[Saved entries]
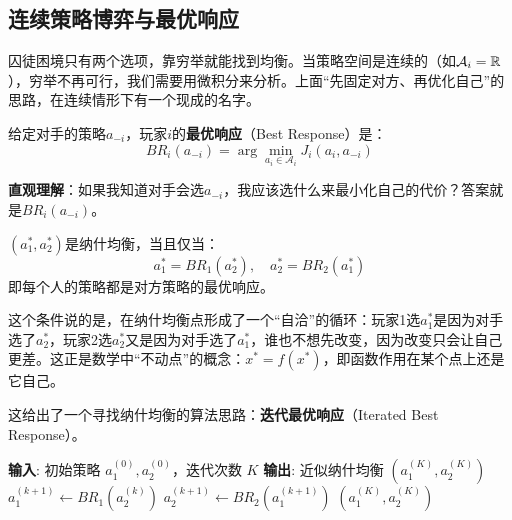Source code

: \subsection{连续策略博弈与最优响应}

囚徒困境只有两个选项，靠穷举就能找到均衡。当策略空间是连续的（如$\mathcal{A}_i = \R$），穷举不再可行，我们需要用微积分来分析。上面“先固定对方、再优化自己”的思路，在连续情形下有一个现成的名字。

\begin{definition}[最优响应]
给定对手的策略$a_{-i}$，玩家$i$的\textbf{最优响应}（Best Response）是：
\begin{equation}
    BR_i(a_{-i}) = \arg\min_{a_i \in \mathcal{A}_i} J_i(a_i, a_{-i})
\end{equation}

\textbf{直观理解}：如果我知道对手会选$a_{-i}$，我应该选什么来最小化自己的代价？答案就是$BR_i(a_{-i})$。
\end{definition}

\begin{proposition}[纳什均衡的不动点特征]
$(a_1^*, a_2^*)$是纳什均衡，当且仅当：
\begin{equation}
    a_1^* = BR_1(a_2^*), \quad a_2^* = BR_2(a_1^*)
\end{equation}
即每个人的策略都是对方策略的最优响应。
\end{proposition}

\begin{remark}[不动点的直观含义]
这个条件说的是，在纳什均衡点形成了一个“自洽”的循环：玩家1选$a_1^*$是因为对手选了$a_2^*$，玩家2选$a_2^*$又是因为对手选了$a_1^*$，谁也不想先改变，因为改变只会让自己更差。这正是数学中“不动点”的概念：$x^* = f(x^*)$，即函数作用在某个点上还是它自己。
\end{remark}

这给出了一个寻找纳什均衡的算法思路：\textbf{迭代最优响应}（Iterated Best Response）。

\begin{algorithm}
\caption{迭代最优响应（伪代码）}
\begin{algorithmic}[1]
\State \textbf{输入}: 初始策略 $a_1^{(0)}, a_2^{(0)}$，迭代次数 $K$
\State \textbf{输出}: 近似纳什均衡 $(a_1^{(K)}, a_2^{(K)})$
    \State $a_1^{(k+1)} \leftarrow BR_1(a_2^{(k)})$ 
    \State $a_2^{(k+1)} \leftarrow BR_2(a_1^{(k+1)})$ 
\EndFor
\State \Return $(a_1^{(K)}, a_2^{(K)})$
\end{algorithmic}
\end{algorithm}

== What you need to do ==
The reply is to be all the records above, transcribed exactly, with no pictures.

== Exercise output ==
Source code

: \subsection{连续策略博弈与最优响应}

囚徒困境只有两个选项，靠穷举就能找到均衡。当策略空间是连续的（如$\mathcal{A}_i = \R$），穷举不再可行，我们需要用微积分来分析。上面“先固定对方、再优化自己”的思路，在连续情形下有一个现成的名字。

\begin{definition}[最优响应]
给定对手的策略$a_{-i}$，玩家$i$的\textbf{最优响应}（Best Response）是：
\begin{equation}
    BR_i(a_{-i}) = \arg\min_{a_i \in \mathcal{A}_i} J_i(a_i, a_{-i})
\end{equation}

\textbf{直观理解}：如果我知道对手会选$a_{-i}$，我应该选什么来最小化自己的代价？答案就是$BR_i(a_{-i})$。
\end{definition}

\begin{proposition}[纳什均衡的不动点特征]
$(a_1^*, a_2^*)$是纳什均衡，当且仅当：
\begin{equation}
    a_1^* = BR_1(a_2^*), \quad a_2^* = BR_2(a_1^*)
\end{equation}
即每个人的策略都是对方策略的最优响应。
\end{proposition}

\begin{remark}[不动点的直观含义]
这个条件说的是，在纳什均衡点形成了一个“自洽”的循环：玩家1选$a_1^*$是因为对手选了$a_2^*$，玩家2选$a_2^*$又是因为对手选了$a_1^*$，谁也不想先改变，因为改变只会让自己更差。这正是数学中“不动点”的概念：$x^* = f(x^*)$，即函数作用在某个点上还是它自己。
\end{remark}

这给出了一个寻找纳什均衡的算法思路：\textbf{迭代最优响应}（Iterated Best Response）。

\begin{algorithm}
\caption{迭代最优响应（伪代码）}
\begin{algorithmic}[1]
\State \textbf{输入}: 初始策略 $a_1^{(0)}, a_2^{(0)}$，迭代次数 $K$
\State \textbf{输出}: 近似纳什均衡 $(a_1^{(K)}, a_2^{(K)})$
    \State $a_1^{(k+1)} \leftarrow BR_1(a_2^{(k)})$ 
    \State $a_2^{(k+1)} \leftarrow BR_2(a_1^{(k+1)})$ 
\EndFor
\State \Return $(a_1^{(K)}, a_2^{(K)})$
\end{algorithmic}
\end{algorithm}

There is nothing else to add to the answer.